Some more perspective on an economy in transition emerged yesterday with the ABS’ quarterly detailed jobs data, which gives us an industry-based perspective on the workforce.
Unsurprisingly, mining continues to grow strongly — 25,000 jobs in the three months to May on a seasonally adjusted basis, out of an overall net workforce growth across the country of 60,000.
But reports of the death of manufacturing and retail continue to be exaggerated. The manufacturing sector lost 18,000 jobs in the quarter but that simply reversed a jump in the previous quarter. In trend terms, manufacturing grew fractionally in job numbers. The hardest-hit subsector was food and beverage manufacturing. And retail was flat — gaining 3000 seasonally adjusted jobs in a 1.2 million workforce.
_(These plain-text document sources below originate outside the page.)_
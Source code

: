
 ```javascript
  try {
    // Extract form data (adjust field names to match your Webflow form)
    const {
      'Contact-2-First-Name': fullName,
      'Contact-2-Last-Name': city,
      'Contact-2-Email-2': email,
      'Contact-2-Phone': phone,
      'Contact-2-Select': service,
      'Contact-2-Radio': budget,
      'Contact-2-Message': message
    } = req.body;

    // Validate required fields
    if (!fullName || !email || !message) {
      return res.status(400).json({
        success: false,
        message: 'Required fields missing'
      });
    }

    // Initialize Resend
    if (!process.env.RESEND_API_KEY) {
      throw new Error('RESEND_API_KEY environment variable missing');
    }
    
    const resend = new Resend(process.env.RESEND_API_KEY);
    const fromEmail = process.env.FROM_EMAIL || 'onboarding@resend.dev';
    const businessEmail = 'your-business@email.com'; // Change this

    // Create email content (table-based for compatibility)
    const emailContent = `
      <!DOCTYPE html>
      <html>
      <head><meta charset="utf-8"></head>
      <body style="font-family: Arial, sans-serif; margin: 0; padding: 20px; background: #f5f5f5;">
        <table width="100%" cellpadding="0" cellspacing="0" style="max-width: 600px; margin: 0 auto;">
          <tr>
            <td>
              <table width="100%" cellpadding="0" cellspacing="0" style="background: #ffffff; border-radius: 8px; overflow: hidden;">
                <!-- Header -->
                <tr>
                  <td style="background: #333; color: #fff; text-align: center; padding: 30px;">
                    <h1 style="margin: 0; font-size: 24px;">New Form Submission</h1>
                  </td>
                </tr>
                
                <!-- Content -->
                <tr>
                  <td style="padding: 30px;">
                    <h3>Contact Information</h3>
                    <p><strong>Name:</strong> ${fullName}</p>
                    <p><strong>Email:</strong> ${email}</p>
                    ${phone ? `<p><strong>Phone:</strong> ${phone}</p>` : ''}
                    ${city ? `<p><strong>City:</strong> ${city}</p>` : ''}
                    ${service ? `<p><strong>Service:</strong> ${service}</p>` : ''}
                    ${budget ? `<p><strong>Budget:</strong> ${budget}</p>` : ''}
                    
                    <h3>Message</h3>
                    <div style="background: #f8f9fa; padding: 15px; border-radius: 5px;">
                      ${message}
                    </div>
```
If both sectors are in trouble, things seemed to pause overall in the first part of 2012. But retail did have a high level of underemployment — the ABS has now started estimating underemployment by industry, and its first effort shows retailing, hospitality and arts and recreation services with the highest levels of underemployment.
If you’re looking for a beleaguered sector, try construction. Even as we debate bringing foreign workers in to build mining mega-projects, the sector lost 23,000 jobs in the quarter, taking it below 1 million jobs and back to the levels seen at the depths of the financial crisis. This reflects the simple maths of the slump in residential housing construction: no matter how many mega-projects you build, they won’t make up for a healthy housing sector employing tradies across the nation.
And, in fact, it’s labourers who have the second highest level of underemployment in terms of job categories, after community and personal services — more than 16% of labourers report wanting more hours.
The strongest growing sector, however, isn’t mining, but in services: the nebulous “Professional, Scientific and Technical” category, which includes the professions other than medicine as well as research-related industries. That put on a whopping 42,000 seasonally adjusted jobs in the quarter, taking it more than 900,000 jobs for the first time and into the top league of Australian industries in terms of employment — the sector has expanded by more than a quarter since the beginning of 2007, a rate of growth surpassed only by mining’s near-doubling. Health resumed its expansion after a monetary pause at the end of 2011; at 1,357,000, it is easily our biggest employer.
And just to demonstrate that not all the structural change is going on in manufacturing or retail, the agricultural/forestry/fisheries workforce lifted by 13,000 jobs to 351,000 in the quarter (the vast bulk of jobs in the sector are in agriculture). That’s not surprising with the breaking of the drought and the lift in agricultural yields.
But the rate of recovery reflects a sector that was put through the grinder by drought: the current number of people in the sector is still no higher than, and in fact in many cases well below, the levels of agricultural employment seen even during the worst depths of the drought throughout the past decade.
According to ABARES, this year will see the highest level of agricultural exports in nominal terms ever, and the highest in real terms since 2002-03. But back then, the sector employed 370,000-400,000 people. Agriculture is one sector where labour productivity isn’t an issue.